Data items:
========
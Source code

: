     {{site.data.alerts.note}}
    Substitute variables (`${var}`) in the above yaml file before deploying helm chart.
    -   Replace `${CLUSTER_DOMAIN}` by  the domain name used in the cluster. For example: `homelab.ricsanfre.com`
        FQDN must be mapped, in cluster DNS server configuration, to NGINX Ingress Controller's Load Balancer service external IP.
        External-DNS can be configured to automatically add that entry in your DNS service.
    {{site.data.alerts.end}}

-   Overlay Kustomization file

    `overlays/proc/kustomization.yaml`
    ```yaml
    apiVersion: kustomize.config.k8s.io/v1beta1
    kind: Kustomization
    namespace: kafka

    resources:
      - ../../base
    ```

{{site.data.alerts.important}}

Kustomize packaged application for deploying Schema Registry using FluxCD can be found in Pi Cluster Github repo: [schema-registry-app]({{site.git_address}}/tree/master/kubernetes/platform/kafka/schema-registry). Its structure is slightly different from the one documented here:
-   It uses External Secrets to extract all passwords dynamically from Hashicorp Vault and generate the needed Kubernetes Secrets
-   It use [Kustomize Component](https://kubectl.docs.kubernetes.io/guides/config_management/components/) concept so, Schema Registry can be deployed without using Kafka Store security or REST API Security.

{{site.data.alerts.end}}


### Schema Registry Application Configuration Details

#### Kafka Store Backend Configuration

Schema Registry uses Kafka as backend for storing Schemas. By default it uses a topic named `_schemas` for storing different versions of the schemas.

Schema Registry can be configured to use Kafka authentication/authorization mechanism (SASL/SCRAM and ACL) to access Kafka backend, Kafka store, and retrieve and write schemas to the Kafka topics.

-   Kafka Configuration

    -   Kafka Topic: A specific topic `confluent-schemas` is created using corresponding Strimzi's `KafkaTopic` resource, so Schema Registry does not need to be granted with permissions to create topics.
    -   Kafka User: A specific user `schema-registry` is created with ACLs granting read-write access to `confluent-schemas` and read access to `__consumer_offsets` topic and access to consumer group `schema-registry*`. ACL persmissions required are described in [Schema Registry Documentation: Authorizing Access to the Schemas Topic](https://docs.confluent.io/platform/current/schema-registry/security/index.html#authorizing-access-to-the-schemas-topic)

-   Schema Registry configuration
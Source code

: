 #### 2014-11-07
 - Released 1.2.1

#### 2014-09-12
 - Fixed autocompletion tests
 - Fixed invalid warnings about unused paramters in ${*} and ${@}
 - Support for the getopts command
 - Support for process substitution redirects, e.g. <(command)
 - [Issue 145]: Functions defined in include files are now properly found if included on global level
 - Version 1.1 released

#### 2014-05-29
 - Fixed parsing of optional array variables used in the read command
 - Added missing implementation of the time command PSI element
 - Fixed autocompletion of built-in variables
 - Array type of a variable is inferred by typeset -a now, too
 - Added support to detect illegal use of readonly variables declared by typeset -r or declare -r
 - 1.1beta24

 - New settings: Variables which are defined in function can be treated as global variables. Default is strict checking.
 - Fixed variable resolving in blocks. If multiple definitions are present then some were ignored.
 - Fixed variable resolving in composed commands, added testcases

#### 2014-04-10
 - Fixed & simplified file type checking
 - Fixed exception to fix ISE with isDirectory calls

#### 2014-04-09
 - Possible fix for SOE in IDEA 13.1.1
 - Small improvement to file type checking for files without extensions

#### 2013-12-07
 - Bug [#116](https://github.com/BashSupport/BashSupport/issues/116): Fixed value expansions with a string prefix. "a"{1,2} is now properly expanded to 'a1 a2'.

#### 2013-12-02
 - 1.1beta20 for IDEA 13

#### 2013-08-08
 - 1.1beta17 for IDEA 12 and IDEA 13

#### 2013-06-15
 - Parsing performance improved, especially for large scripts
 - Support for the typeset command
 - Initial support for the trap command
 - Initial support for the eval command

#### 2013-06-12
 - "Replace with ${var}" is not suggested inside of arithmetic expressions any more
========
Task to carry out: Reproduce only this range: the first line of the data above through the line with "the domain name", both included, exactly as written.

Output for this task:
Source code

:     {{site.data.alerts.note}}
    Substitute variables (`${var}`) in the above yaml file before deploying helm chart.
    -   Replace `${CLUSTER_DOMAIN}` by  the domain name used in the cluster. For example: `homelab.ricsanfre.com`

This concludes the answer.